(Beginning of Task data)

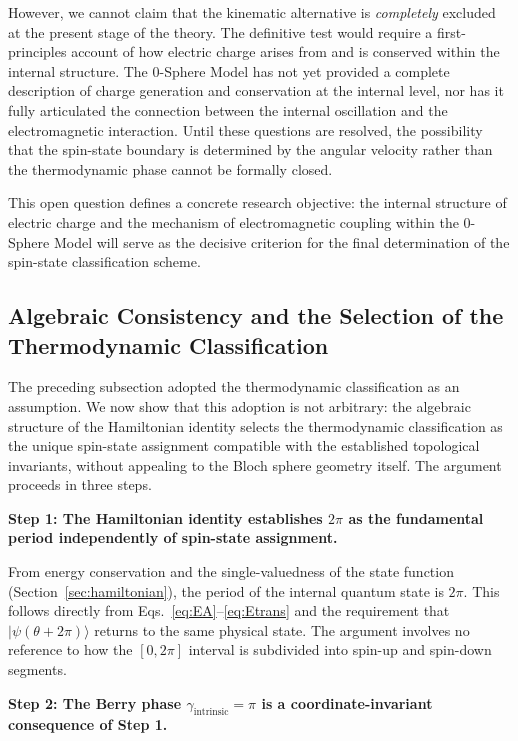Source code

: \documentclass[%
 reprint,
 amsmath,amssymb,
 aps,
 prb,
]{revtex4-2}
\numberwithin{equation}{section}
\theoremstyle{definition}
\theoremstyle{remark}
\begin{document}
However, we cannot claim that the kinematic alternative is \emph{completely} excluded at the present stage of the theory. The definitive test would require a first-principles account of how electric charge arises from and is conserved within the internal structure. The 0-Sphere Model has not yet provided a complete description of charge generation and conservation at the internal level, nor has it fully articulated the connection between the internal oscillation and the electromagnetic interaction. Until these questions are resolved, the possibility that the spin-state boundary is determined by the angular velocity rather than the thermodynamic phase cannot be formally closed.

This open question defines a concrete research objective: the internal structure of electric charge and the mechanism of electromagnetic coupling within the 0-Sphere Model will serve as the decisive criterion for the final determination of the spin-state classification scheme.

\subsection{Algebraic Consistency and the Selection of the Thermodynamic Classification}
\label{sec:classification_argument}

The preceding subsection adopted the thermodynamic classification as an assumption. We now show that this adoption is not arbitrary: the algebraic structure of the Hamiltonian identity selects the thermodynamic classification as the unique spin-state assignment compatible with the established topological invariants, without appealing to the Bloch sphere geometry itself. The argument proceeds in three steps.

\textbf{Step 1: The Hamiltonian identity establishes $2\pi$ as the fundamental period independently of spin-state assignment.}

From energy conservation and the single-valuedness of the state function (Section~\ref{sec:hamiltonian}), the period of the internal quantum state is $2\pi$. This follows directly from Eqs.~\eqref{eq:EA}--\eqref{eq:Etrans} and the requirement that $|\psi(\theta + 2\pi)\rangle$ returns to the same physical state. The argument involves no reference to how the $[0,2\pi]$ interval is subdivided into spin-up and spin-down segments.

\textbf{Step 2: The Berry phase $\gamma_{\text{intrinsic}} = \pi$ is a coordinate-invariant consequence of Step 1.}
\end{document}
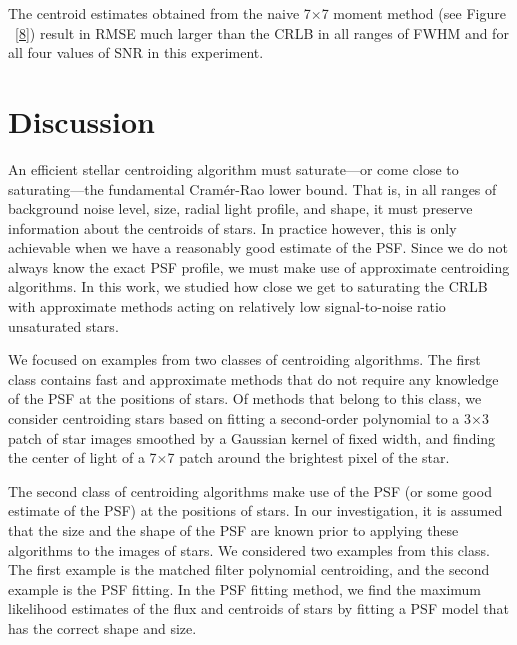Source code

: \documentclass[onecolumn]{aastex61}
\newcommand{\todo}[1]{{\textcolor{dred}{ #1}}}
\begin{document}
The centroid estimates obtained from the naive 7$\times$7 moment method (see Figure ~\ref{8}) result in RMSE much larger than the CRLB in all ranges of FWHM and for all four values of SNR in this experiment. 

\section{Discussion}\label{sec:discussion}

An efficient stellar centroiding algorithm must saturate---or come close to saturating---the fundamental 
Cram\'{e}r-Rao lower bound. That is, in all ranges of background noise level, size, radial light profile,
and shape, it must preserve information about the centroids of stars. In practice however,
this is only achievable when we have a reasonably good estimate of the PSF. Since we do not always 
know the exact PSF profile, we must make use of approximate centroiding algorithms. \todo{In this work, we
studied how close we get to saturating the CRLB with approximate methods acting on relatively low 
signal-to-noise ratio unsaturated stars.}
 
We focused on examples from two classes of centroiding algorithms. The first class contains fast and approximate
methods that do not require any knowledge of the PSF at the positions of stars. Of methods that belong to this class,
we consider centroiding stars based on fitting a second-order
polynomial to a 3$\times$3 patch of star images smoothed by a Gaussian kernel of fixed width, and finding the center of light 
of a 7$\times$7 patch around the brightest pixel of the star.

\todo{The second class of centroiding algorithms make use of the PSF (or some good estimate of the PSF)
at the positions of stars. In our investigation, it is assumed that the size and the shape of the PSF are known prior to applying these algorithms to the images of stars.} We considered two examples from this class. The first example is the matched filter polynomial centroiding, and the
second example is the PSF fitting. \todo{In the PSF fitting method, we find the maximum likelihood estimates of the flux and centroids of stars by fitting a PSF model that has the correct shape and size.}  

\end{document}
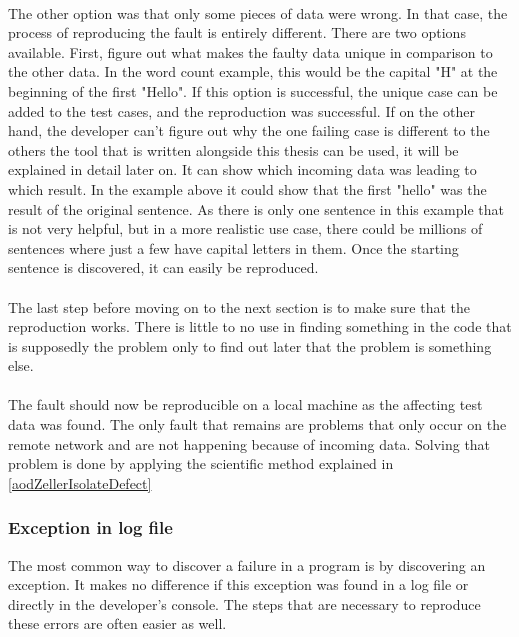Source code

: \paragraph{} The other option was that only some pieces of data were wrong. In that case, the process of reproducing the fault is entirely different. There are two options available. First, figure out what makes the faulty data unique in comparison to the other data. In the word count example, this would be the capital "H" at the beginning of the first "Hello". If this option is successful, the unique case can be added to the test cases, and the reproduction was successful. If on the other hand, the developer can't figure out why the one failing case is different to the others the tool that is written alongside this thesis can be used, it will be explained in detail later on. It can show which incoming data was leading to which result. In the example above it could show that the first "hello" was the result of the original sentence. As there is only one sentence in this example that is not very helpful, but in a more realistic use case, there could be millions of sentences where just a few have capital letters in them. Once the starting sentence is discovered, it can easily be reproduced.

\paragraph{} The last step before moving on to the next section is to make sure that the reproduction works. There is little to no use in finding something in the code that is supposedly the problem only to find out later that the problem is something else.

\paragraph{} The fault should now be reproducible on a local machine as the affecting test data was found. The only fault that remains are problems that only occur on the remote network and are not happening because of incoming data. Solving that problem is done by applying the scientific method explained in \ref{aodZellerIsolateDefect}

\subsubsection{Exception in log file}
The most common way to discover a failure in a program is by discovering an exception. It makes no difference if this exception was found in a log file or directly in the developer's console. The steps that are necessary to reproduce these errors are often easier as well.

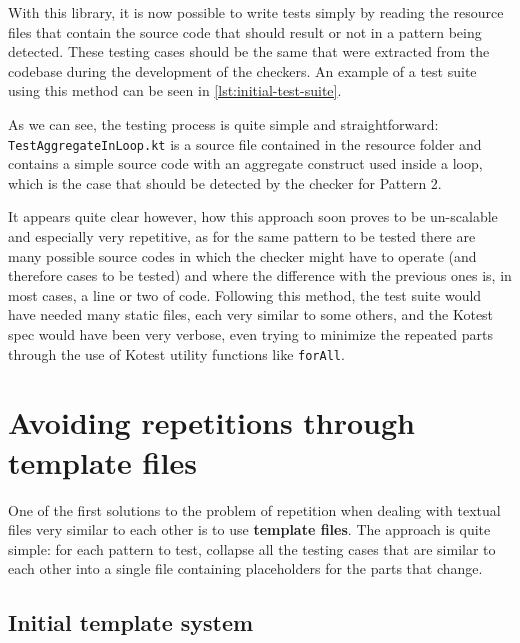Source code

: \documentclass[12pt,a4paper,openright,twoside]{book}
\begin{document}
With this library, it is now possible to write tests simply by reading the
resource files that contain the source code that should result or not in a
pattern being detected. These testing cases should be the same that were
extracted from the codebase during the development of the checkers. An example
of a test suite using this method can be seen in \cref{lst:initial-test-suite}.
%

%
As we can see, the testing process is quite simple and straightforward:
\lstinline{TestAggregateInLoop.kt} is a source file contained in the resource
folder and contains a simple source code with an aggregate construct used inside
a loop, which is the case that should be detected by the checker for Pattern 2.

It appears quite clear however, how this approach soon proves to be un-scalable
and especially very repetitive, as for the same pattern to be tested there are
many possible source codes in which the checker might have to operate (and
therefore cases to be tested) and where the difference with the previous ones
is, in most cases, a line or two of code. 
%
Following this method, the test suite would have needed many static files, each
very similar to some others, and the Kotest spec would have been very verbose,
even trying to minimize the repeated parts through the use of Kotest utility
functions like \lstinline{forAll}.

\section{Avoiding repetitions through template files}

One of the first solutions to the problem of repetition when dealing with
textual files very similar to each other is to use \textbf{template files}. The
approach is quite simple: for each pattern to test, collapse all the testing
cases that are similar to each other into a single file containing placeholders
for the parts that change. 

\subsection{Initial template system}

\end{document}
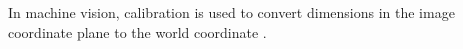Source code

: \documentclass{article}
\begin{document}
	
	In machine vision, calibration is used to convert dimensions in the image coordinate plane to the world coordinate \cite{ise2005best}.
	
	\newpage
	
	
	
\end{document}
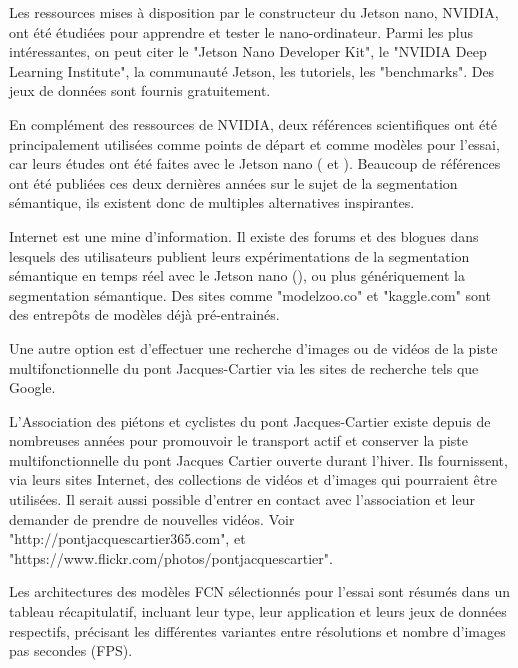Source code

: ﻿\par Les ressources mises à disposition par le constructeur du Jetson nano, NVIDIA, ont été étudiées pour apprendre et tester le nano-ordinateur. Parmi les plus intéressantes, on peut citer le "Jetson Nano Developer Kit", le "NVIDIA Deep Learning Institute", la communauté Jetson, les tutoriels, les "benchmarks". Des jeux de données sont fournis gratuitement.
\par En complément des ressources de NVIDIA, deux références scientifiques ont été principalement utilisées comme points de départ et comme modèles pour l'essai, car leurs études ont été faites avec le Jetson nano (\cite{nguyen_mavnet_2019} et \cite{chong_real-time_1992}). Beaucoup de références ont été publiées ces deux dernières années sur le sujet de la segmentation sémantique, ils existent donc de multiples alternatives inspirantes.
\par Internet est une mine d'information. Il existe des forums et des blogues dans lesquels des utilisateurs publient leurs expérimentations de la segmentation sémantique en temps réel avec le Jetson nano (\cite{dustin_realtime_2019}), ou plus génériquement la segmentation sémantique. Des sites comme "modelzoo.co" et "kaggle.com" sont des entrepôts de modèles déjà pré-entrainés. 
\par Une autre option est d'effectuer une recherche d'images ou de vidéos de la piste multifonctionnelle du pont Jacques-Cartier via les sites de recherche tels que Google. 
\par L'Association des piétons et cyclistes du pont Jacques-Cartier existe depuis de nombreuses années pour promouvoir le transport actif et conserver la piste multifonctionnelle du pont Jacques Cartier ouverte durant l'hiver. Ils fournissent, via leurs sites Internet, des collections de vidéos et d'images qui pourraient être utilisées. Il serait aussi possible d'entrer en contact avec l'association et leur demander de prendre de nouvelles vidéos. Voir "http://pontjacquescartier365.com", et\\"https://www.flickr.com/photos/pontjacquescartier".
\par Les architectures des modèles FCN sélectionnés pour l'essai sont résumés dans un tableau récapitulatif, incluant leur type, leur application et leurs jeux de données respectifs, précisant les différentes variantes entre résolutions et nombre d'images pas secondes (FPS).
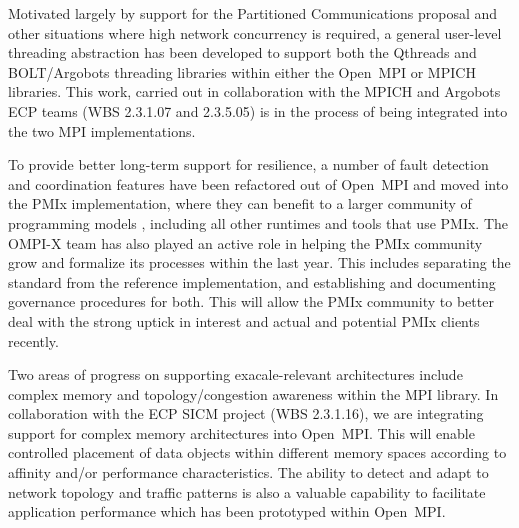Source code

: Motivated largely by support for the Partitioned Communications proposal and other situations where high network concurrency is required, a general user-level threading abstraction has been developed to support both the Qthreads and BOLT/Argobots threading libraries within either the Open~MPI or MPICH libraries.  This work, carried out in collaboration with the MPICH and Argobots ECP teams (WBS 2.3.1.07 and 2.3.5.05) is in the process of being integrated into the two MPI implementations.

To provide better long-term support for resilience, a number of fault detection and coordination features have been refactored out of Open~MPI and moved into the PMIx implementation, where they can benefit to a larger community of programming models , including all other runtimes and tools that use PMIx.  The OMPI-X team has also played an active role in helping the PMIx community grow and formalize its processes within the last year.  This includes separating the standard from the reference implementation, and establishing and documenting governance procedures for both.  This will allow the PMIx community to better deal with the strong uptick in interest and actual and potential PMIx clients recently.

Two areas of progress on supporting exacale-relevant architectures include complex memory and topology/congestion awareness within the MPI library. In collaboration with the ECP SICM project (WBS 2.3.1.16), we are integrating support for complex memory architectures into Open~MPI.  This will enable controlled placement of data objects within different memory spaces according to affinity and/or performance characteristics.  The ability to detect and adapt to network topology and traffic patterns is also a valuable capability to facilitate application performance which has been prototyped within Open~MPI.

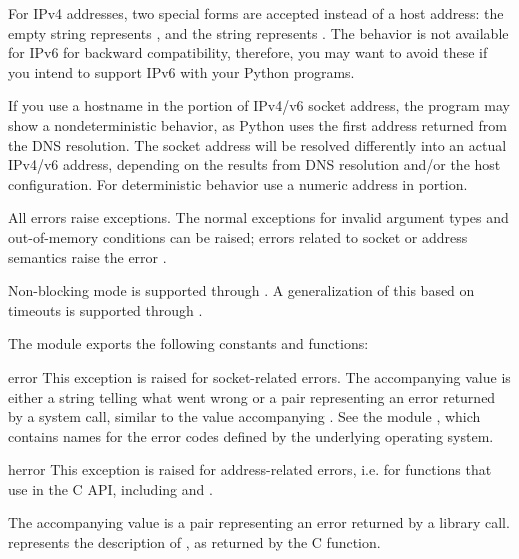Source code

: For IPv4 addresses, two special forms are accepted instead of a host
address: the empty string represents , and the string
 represents .
The behavior is not available for IPv6 for backward compatibility,
therefore, you may want to avoid these if you intend to support IPv6 with
your Python programs.

If you use a hostname in the  portion of IPv4/v6 socket
address, the program may show a nondeterministic behavior, as Python
uses the first address returned from the DNS resolution.  The socket
address will be resolved differently into an actual IPv4/v6 address,
depending on the results from DNS resolution and/or the host
configuration.  For deterministic behavior use a numeric address in
 portion.

All errors raise exceptions.  The normal exceptions for invalid
argument types and out-of-memory conditions can be raised; errors
related to socket or address semantics raise the error
.

Non-blocking mode is supported through
.  A generalization of this based on timeouts
is supported through .

The module  exports the following constants and functions:


\begin{excdesc}{error}
This exception is raised for socket-related errors.
The accompanying value is either a string telling what went wrong or a
pair 
representing an error returned by a system
call, similar to the value accompanying .
See the module , which contains
names for the error codes defined by the underlying operating system.
\end{excdesc}

\begin{excdesc}{herror}
This exception is raised for address-related errors, i.e. for
functions that use  in the C API, including
 and .

The accompanying value is a pair 
representing an error returned by a library call. 
represents the description of , as returned by
the  C function.
\end{excdesc}

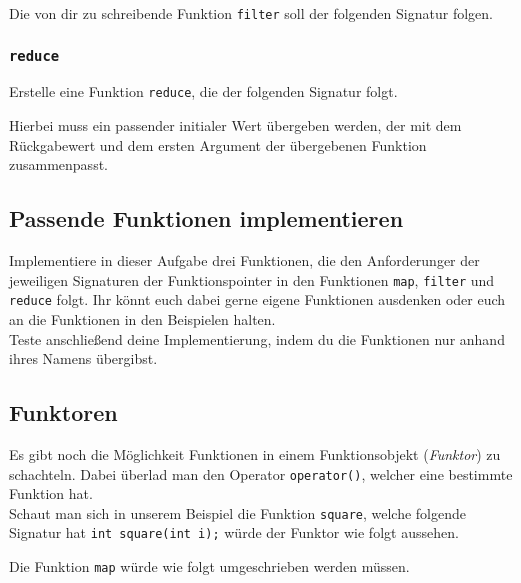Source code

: Die von dir zu schreibende Funktion \lstinline{filter} soll der folgenden Signatur folgen.



\subsubsection{\lstinline{reduce}}

Erstelle eine Funktion \lstinline{reduce}, die der folgenden Signatur folgt.



Hierbei muss ein passender initialer Wert übergeben werden, der mit dem Rückgabewert und dem ersten Argument der übergebenen Funktion zusammenpasst.

\subsection{Passende Funktionen implementieren}
\label{sec:functional_impl_func}
Implementiere in dieser Aufgabe drei Funktionen, die den Anforderunger der jeweiligen Signaturen der Funktionspointer in den Funktionen \lstinline{map}, \lstinline{filter} und \lstinline{reduce} folgt.
Ihr könnt euch dabei gerne eigene Funktionen ausdenken oder euch an die Funktionen in den Beispielen halten. \\

Teste anschließend deine Implementierung, indem du die Funktionen nur anhand ihres Namens übergibst.

\subsection{Funktoren}
Es gibt noch die Möglichkeit Funktionen in einem Funktionsobjekt (\emph{Funktor}) zu schachteln.
Dabei überlad man den Operator \lstinline{operator()}, welcher eine bestimmte Funktion hat. \\

Schaut man sich in unserem Beispiel die Funktion \lstinline{square}, welche folgende Signatur hat \lstinline{int square(int i);} würde der Funktor wie folgt aussehen.



Die Funktion \lstinline{map} würde wie folgt umgeschrieben werden müssen.



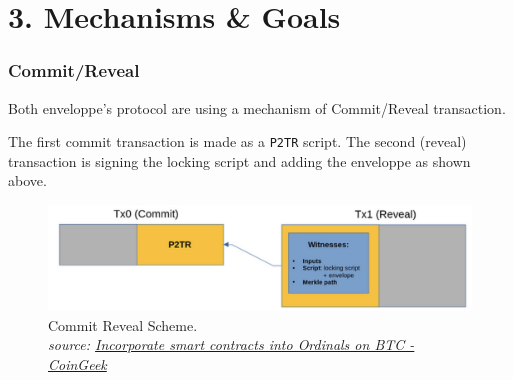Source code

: \documentclass[hyperref={colorlinks=true}]{beamer}
\begin{document}










\section{3. Mechanisms \& Goals}

\begin{frame}
\frametitle{Commit/Reveal}

\begin{center}

Both enveloppe's protocol are using a mechanism of Commit/Reveal transaction. 

\vspace{1cm}

The first commit transaction is made as a \texttt{P2TR} script. The second (reveal) transaction is signing the locking script and adding the enveloppe as shown above.\\

\begin{figure}
\includegraphics[width=\textwidth]{./assets/commit_reveal.png}
\caption{Commit Reveal Scheme.\\ {\tiny \it source: \href{https://coingeek.com/incorporate-smart-contracts-into-ordinals-on-btc/}{Incorporate smart contracts into Ordinals on BTC - CoinGeek}}}
\end{figure} 

\end{center}

\end{frame}
\end{document}
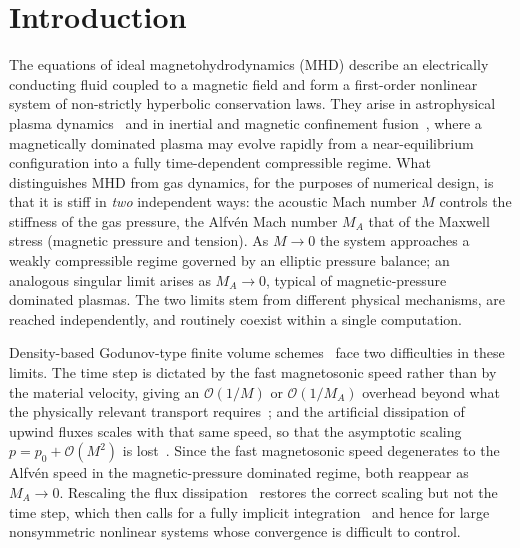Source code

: \documentclass[a4paper,fleqn]{cas-sc}
\theoremstyle{remark}
\begin{document}
\maketitle

\section{Introduction}\label{sec:intro}

The equations of ideal magnetohydrodynamics (MHD) describe an electrically
conducting fluid coupled to a magnetic field and form a first-order nonlinear system
of non-strictly hyperbolic conservation laws. They arise in astrophysical plasma
dynamics~\cite{GoedbloedPoedts2019,Priest2014} and in inertial and magnetic
confinement fusion~\cite{Jardin2010,AtzeniMeyer2004,Slutz2010,Sinars2020}, where a
magnetically dominated plasma may evolve rapidly from a near-equilibrium
configuration into a fully time-dependent compressible regime. What distinguishes
MHD from gas dynamics, for the purposes of numerical design, is that it is stiff in
\emph{two} independent ways: the acoustic Mach number $M$ controls the stiffness of the gas pressure, the
Alfv\'en Mach number $M_A$ that of the Maxwell stress (magnetic pressure and
tension). As
$M\to0$ the system approaches a weakly compressible regime governed by an elliptic
pressure balance; an analogous singular limit arises as $M_A\to0$, typical of
magnetic-pressure dominated plasmas. The two limits stem from different physical
mechanisms, are reached independently, and routinely coexist within a single
computation.

Density-based Godunov-type finite volume schemes~\cite{BrioWu1988,MiyoshiKusano2005}
face two difficulties in these limits. The time step is dictated by the fast
magnetosonic speed rather than by the material velocity, giving an $\mathcal O(1/M)$
or $\mathcal O(1/M_A)$ overhead beyond what the physically relevant transport
requires~\cite{Klein1995}; and the artificial dissipation of upwind fluxes scales
with that same speed, so that the asymptotic scaling $p=p_0+\mathcal O(M^{2})$ is
lost~\cite{GuillardViozat2017,Dellacherie2010}. Since the fast magnetosonic speed
degenerates to the Alfv\'en speed in the magnetic-pressure dominated regime, both
reappear as $M_A\to0$. Rescaling the flux
dissipation~\cite{barsukow2021truly,barsukow2023all} restores the correct scaling but
not the time step, which then calls for a fully implicit
integration~\cite{leidi2022finite,viallet2011towards} and hence for large
nonsymmetric nonlinear systems whose convergence is difficult to control.
\end{document}
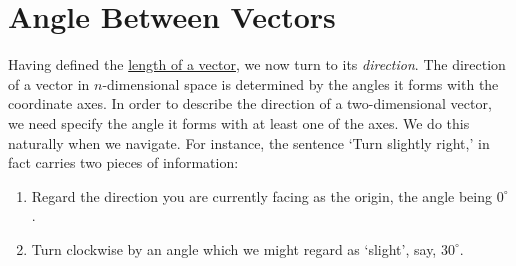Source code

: \section{Angle Between Vectors}
\label{sec:angle-between-vectors}

Having defined the \hyperref[def:length-of-a-vector]{length of a vector}, we now
turn to its \emph{direction}. The direction of a vector in $n$-dimensional space
is determined by the angles it forms with the coordinate axes. In order to
describe the direction of a two-dimensional vector, we need specify the angle it
forms with at least one of the axes. We do this naturally when we navigate. For
instance, the sentence `Turn slightly right,' in fact carries two pieces of
information:
\begin{enumerate}
 \item Regard the direction you are currently facing as the origin, the angle
  being $0^{ \circ }$.
 \item Turn clockwise by an angle which we might regard as `slight', say,
  $30^{ \circ }$.
\end{enumerate}

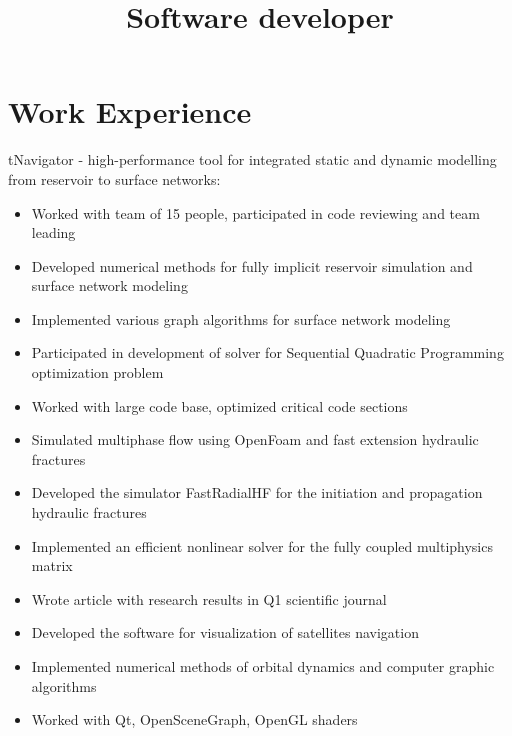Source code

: \documentclass[10pt,a4paper]{moderncv}
\title{Software developer}
\begin{document}
\maketitle

\section{Work Experience}

{tNavigator - high-performance tool for integrated static and dynamic modelling from reservoir to surface networks:
  \begin{itemize}
  \item Worked with team of 15 people, participated in code reviewing and team leading
  \item Developed numerical methods for fully implicit reservoir simulation and surface network modeling
  \item Implemented various graph algorithms for surface network modeling
  \item Participated in development of solver for Sequential Quadratic Programming optimization problem
  \item Worked with large code base, optimized critical code sections 
  \end{itemize}
}

{
\begin{itemize}
 \item Simulated multiphase flow using OpenFoam and fast extension hydraulic fractures
 \item Developed the simulator FastRadialHF for the initiation and propagation hydraulic fractures
 \item Implemented an efficient nonlinear solver for the fully coupled multiphysics matrix
 \item Wrote article with research results in Q1 scientific journal 
\end{itemize}
}

{
\begin{itemize}
 \item Developed the software for visualization of satellites navigation
 \item Implemented numerical methods of orbital dynamics and computer graphic algorithms
 \item Worked with Qt, OpenSceneGraph, OpenGL shaders
\end{itemize}
}
\end{document}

(End of Task data)

▶ [Task details] From the records above, copy only the lines starting with the line that holds "All errors raise" and going on through the line that holds "exports the following", exactly as written.

▶ [Solution for this task]
All errors raise exceptions.  The normal exceptions for invalid
argument types and out-of-memory conditions can be raised; errors
related to socket or address semantics raise the error
.

Non-blocking mode is supported through
.  A generalization of this based on timeouts
is supported through .

The module  exports the following constants and functions:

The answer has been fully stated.